*Exercise*.
After finding the line that includes "157.230.240.232 | 2103 |" in the records below, transcribe it and each line after it through the last, exactly, and add nothing.

---------- Supplied material

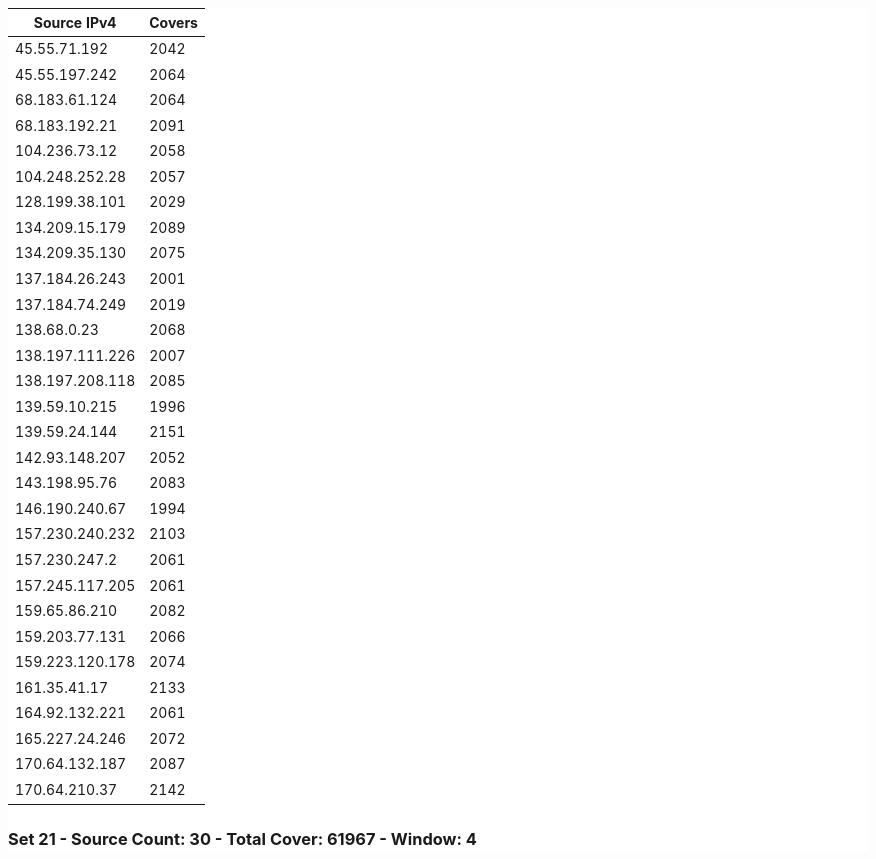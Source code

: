 | Source IPv4 | Covers |
| --- | --- |
| 45.55.71.192 | 2042 |
| 45.55.197.242 | 2064 |
| 68.183.61.124 | 2064 |
| 68.183.192.21 | 2091 |
| 104.236.73.12 | 2058 |
| 104.248.252.28 | 2057 |
| 128.199.38.101 | 2029 |
| 134.209.15.179 | 2089 |
| 134.209.35.130 | 2075 |
| 137.184.26.243 | 2001 |
| 137.184.74.249 | 2019 |
| 138.68.0.23 | 2068 |
| 138.197.111.226 | 2007 |
| 138.197.208.118 | 2085 |
| 139.59.10.215 | 1996 |
| 139.59.24.144 | 2151 |
| 142.93.148.207 | 2052 |
| 143.198.95.76 | 2083 |
| 146.190.240.67 | 1994 |
| 157.230.240.232 | 2103 |
| 157.230.247.2 | 2061 |
| 157.245.117.205 | 2061 |
| 159.65.86.210 | 2082 |
| 159.203.77.131 | 2066 |
| 159.223.120.178 | 2074 |
| 161.35.41.17 | 2133 |
| 164.92.132.221 | 2061 |
| 165.227.24.246 | 2072 |
| 170.64.132.187 | 2087 |
| 170.64.210.37 | 2142 |
### Set 21 - Source Count: 30 - Total Cover: 61967 - Window: 4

--------------------

*Task answer*.
| 157.230.240.232 | 2103 |
| 157.230.247.2 | 2061 |
| 157.245.117.205 | 2061 |
| 159.65.86.210 | 2082 |
| 159.203.77.131 | 2066 |
| 159.223.120.178 | 2074 |
| 161.35.41.17 | 2133 |
| 164.92.132.221 | 2061 |
| 165.227.24.246 | 2072 |
| 170.64.132.187 | 2087 |
| 170.64.210.37 | 2142 |
### Set 21 - Source Count: 30 - Total Cover: 61967 - Window: 4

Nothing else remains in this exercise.